Justiça determina liberação de valores a empregados da WR

Uma notícia boa chegou para os 54 trabalhadores ex-empregados da empresa WR Pré Moldados, situada na cidade de Nova Trento, e que haviam sido pegos de surpresa com o fechamento das portas da mesma no início do mês. Esta semana, ações impetradas pelo Sindicato dos Trabalhadores nas Indústrias da Construção e do Mobiliário de Brusque e região (Sintricomb), que os representa, conseguiu a liberação de valores para auxiliar o grupo.

As ações forma movidas pela assessoria jurídica do sindicato e obtiveram sucesso junto à Justiça do Trabalho. Começaram a ser liberados valores referentes ao Fundo de Garantia Por Tempo de Serviço (FGTS) e seguro desemprego. “Conforme vão sendo individualizadas as ações, a juíza vai concedendo a liminar que dá direito ao trabalhador a entrar com pedido de seguro-desemprego e receber o FGTS que estiver depositado. No mais, continuamos com os bens da empresa bloqueados”, explica o presidente do Sintricomb, Izaias Otaviano.

O montante total da dívida da empresa com os trabalhadores ainda está em fase de levantamento pela assessoria jurídica do Sintricomb. Otaviano comenta que os que entraram com ações com os advogados da entidade têm obtido sucesso, mas que os que preferem ingressar de forma particular também o podem fazer. “O trabalhador tem esse direito. O sindicato por ser a entidade que representa a categoria dá esse encaminhamento”.

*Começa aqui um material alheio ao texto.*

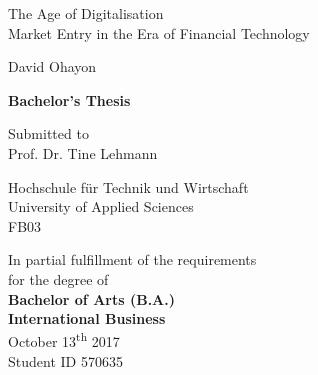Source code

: \documentclass[11pt,a4paper]{article}
\begin{document}
  
  
 
 

\begin{titlepage}    
\begin{center} 

\vspace*{2cm}

{\Huge{The Age of Digitalisation}} \\
\vspace*{0.4cm} 
\LARGE{Market Entry in the Era of Financial Technology}

\vspace*{1.5cm} 

\Large{David Ohayon}\\


\vspace*{1.5cm}

\large{
\textbf{Bachelor's Thesis}\\
} 
      
\vspace*{1cm}

\large{Submitted to\\
Prof. Dr. Tine Lehmann\\}

\vspace*{1.0cm}
\large{Hochschule für Technik und Wirtschaft\\}
\large{University of Applied Sciences\\}
\large{FB03}
\vspace*{1.0cm}

\vspace*{2cm}
\small{In partial fulfillment of the requirements\\
for the degree of \\
\vspace{4mm}
\normalsize \textbf{Bachelor of Arts (B.A.) \\
International Business}\\
}
\vspace{1cm}
\large{October 13\textsuperscript{th} 2017}\\
\large{Student ID 570635}\\
      
\end{center}
\end{titlepage}
\end{document}
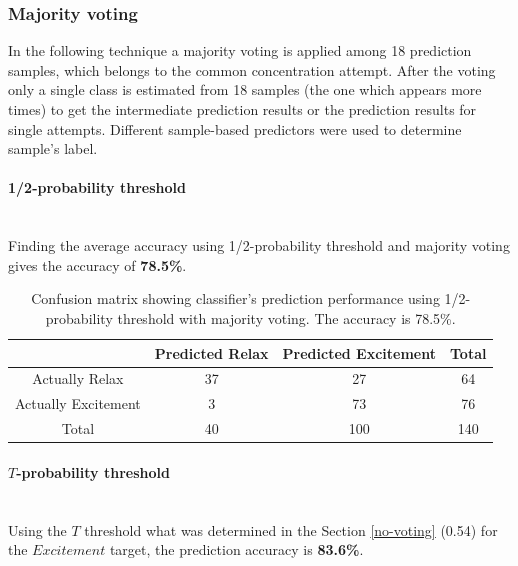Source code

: \documentclass[12pt]{article}
\theoremstyle{definition}
\begin{document}
\subsubsection{Majority voting}

In the following technique a majority voting is applied among 18 prediction samples, which belongs to the common concentration attempt. After the voting only a single class is estimated from 18 samples (the one which appears more times) to get the intermediate prediction results or the prediction results for single attempts. Different sample-based predictors were used to determine sample's label.

\paragraph{1/2-probability threshold}~\\

Finding the average accuracy using 1/2-probability threshold and majority voting gives the accuracy of \textbf{78.5\%}.
\begin{table}[H]
\begin{center}
  \begin{tabular}{ | c | c | c | c | }
    \hline
     & Predicted Relax & Predicted Excitement & Total \\ \hline
    Actually Relax & 37 & 27 & 64 \\ \hline
    Actually Excitement & 3 & 73 & 76 \\ \hline
    Total & 40 & 100 & 140 \\ 
    \hline
  \end{tabular}
\end{center}
\caption{Confusion matrix showing classifier's prediction performance using 1/2-probability threshold with majority voting. The accuracy is 78.5\%.} 
\end{table}

\paragraph{$T$-probability threshold}~\\

Using the $T$ threshold what was determined in the Section \ref{no-voting} (0.54) for the $Excitement$ target, the prediction accuracy is \textbf{83.6\%}.
\end{document}
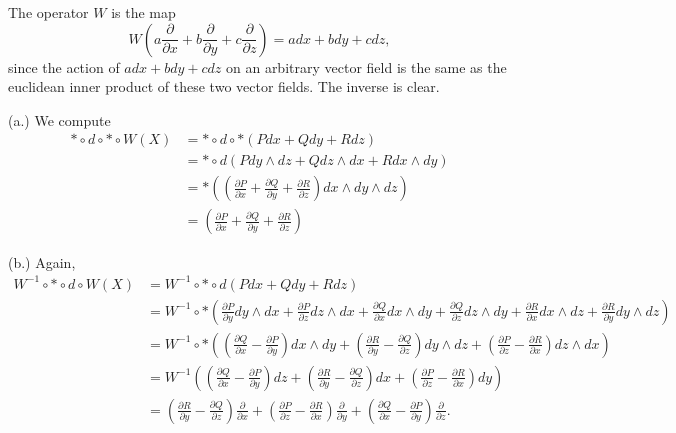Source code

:\documentclass[11pt, reqno]{article}
\theoremstyle{plain}
\theoremstyle{definition}
\theoremstyle{remark}
\begin{document}
\begin{enumerate}
    The operator $W$ is the map
    \[
        W(a \frac{\partial}{\partial x} + b \frac{\partial}{\partial y} + c \frac{\partial}{\partial z}) = a dx + b dy + c dz,
    \]
    since the action of $a dx + b dy + c dz$ on an arbitrary vector field is the same as the euclidean inner product of these
    two vector fields. The inverse is clear.

    (a.) We compute 
    \begin{align*}
        * \circ d \circ * \circ W(X) & = * \circ d \circ *(P dx + Q dy + R dz)\\
        &= *\circ d(P dy  \wedge dz + Q dz \wedge dx + R dx \wedge dy)\\
        &= *\left(\left(\frac{\partial P}{\partial x} + \frac{\partial Q}{\partial y} + \frac{\partial R}{\partial z}\right)dx \wedge dy \wedge dz\right)\\
        &= \left(\frac{\partial P}{\partial x} + \frac{\partial Q}{\partial y} + \frac{\partial R}{\partial z}\right)
    \end{align*}

    (b.) Again,
    \begin{align*}
        W^{-1}\circ * \circ d \circ W(X) & = W^{-1}\circ * \circ d(P dx + Q dy + Rdz)\\
        & = W^{-1}\circ *\left(\frac{\partial P}{\partial y}dy \wedge dx  +\frac{\partial P}{\partial z} dz \wedge dx 
        + \frac{\partial Q}{\partial x} dx \wedge dy + \frac{\partial Q}{\partial z} dz \wedge dy + \frac{\partial R}{\partial x} dx \wedge dz
        + \frac{\partial R}{\partial y} dy \wedge dz\right)\\
        & = W^{-1}\circ *\left(\left(\frac{\partial Q}{\partial x} - \frac{\partial P}{\partial y}\right) dx \wedge dy
        + \left(\frac{\partial R}{\partial y} - \frac{\partial Q}{\partial z}\right)dy \wedge dz
        + \left(\frac{\partial P}{\partial z} - \frac{\partial R}{\partial x}\right)dz \wedge dx\right)\\
        & = W^{-1}\left(\left(\frac{\partial Q}{\partial x} - \frac{\partial P}{\partial y}\right) dz
        + \left(\frac{\partial R}{\partial y} - \frac{\partial Q}{\partial z}\right)dx
        + \left(\frac{\partial P}{\partial z} - \frac{\partial R}{\partial x}\right)dy\right)\\
        & = \left(\frac{\partial R}{\partial y} - \frac{\partial Q}{\partial z}\right)\frac{\partial}{\partial x}
        + \left(\frac{\partial P}{\partial z} - \frac{\partial R}{\partial x}\right)\frac{\partial}{\partial y}
        + \left(\frac{\partial Q}{\partial x} - \frac{\partial P}{\partial y}\right) \frac{\partial}{\partial z}.
    \end{align*}


\end{enumerate}
\end{document}
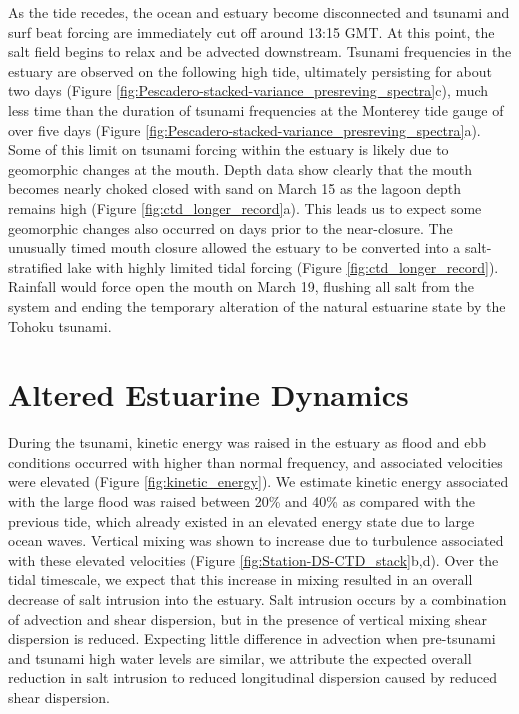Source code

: As the tide recedes, the ocean and estuary become disconnected and
tsunami and surf beat forcing are immediately cut off around 13:15
GMT. At this point, the salt field begins to relax and be advected
downstream. Tsunami frequencies in the estuary are observed on the
following high tide, ultimately persisting for about two days (Figure
\ref{fig:Pescadero-stacked-variance_presreving_spectra}c), much less
time than the duration of tsunami frequencies at the Monterey tide
gauge of over five days (Figure \ref{fig:Pescadero-stacked-variance_presreving_spectra}a).
Some of this limit on tsunami forcing within the estuary is likely
due to geomorphic changes at the mouth. Depth data show clearly that
the mouth becomes nearly choked closed with sand on March 15 as the
lagoon depth remains high (Figure \ref{fig:ctd_longer_record}a).
This leads us to expect some geomorphic changes also occurred on days
prior to the near-closure. The unusually timed mouth closure allowed
the estuary to be converted into a salt-stratified lake with highly
limited tidal forcing (Figure \ref{fig:ctd_longer_record}). Rainfall
would force open the mouth on March 19, flushing all salt from the
system and ending the temporary alteration of the natural estuarine
state by the Tohoku tsunami. 


\section{Altered Estuarine Dynamics}

During the tsunami, kinetic energy was raised in the estuary as flood
and ebb conditions occurred with higher than normal frequency, and
associated velocities were elevated (Figure \ref{fig:kinetic_energy}).
We estimate kinetic energy associated with the large flood was raised
between 20\% and 40\% as compared with the previous tide, which already
existed in an elevated energy state due to large ocean waves. Vertical
mixing was shown to increase due to turbulence associated with these
elevated velocities (Figure \ref{fig:Station-DS-CTD_stack}b,d). Over
the tidal timescale, we expect that this increase in mixing resulted
in an overall decrease of salt intrusion into the estuary. Salt intrusion
occurs by a combination of advection and shear dispersion, but in
the presence of vertical mixing shear dispersion is reduced. Expecting
little difference in advection when pre-tsunami and tsunami high water
levels are similar, we attribute the expected overall reduction in
salt intrusion to reduced longitudinal dispersion caused by reduced
shear dispersion.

Situação demonstra importância do papel dos sindicatos

O presidente do Sintricomb chama atenção para a importância do trabalho desenvolvido pelas entidades representativas. Isso porque nem todos os ex empregados da WR são associados do sindicato, mas possuem representação nas ações da mesma forma.

“Não tivesse sindicato, a coisa seria dez vezes pior. Nesse caso da WR, não fosse o trabalho do sindicato profissional nãos e tinha conseguido uma liminar que bloqueasse todos os bens, seja de quem tiver envolvido na empresa”, pontua ele.

Ele lamenta muitas críticas feitas ao trabalho das entidades representativas do movimento trabalhista, inclusive pelos próprios trabalhadores. Par Otaviano, há entidade se entidades e é preciso separar as boas das ruins. “Não fosse o sindicato organizado agora seriam 54 pais de famílias a ver navios, sem ter nada, nem FGTS, seguro desemprego, com uma mão na frente e outra atrás”, finaliza Otaviano.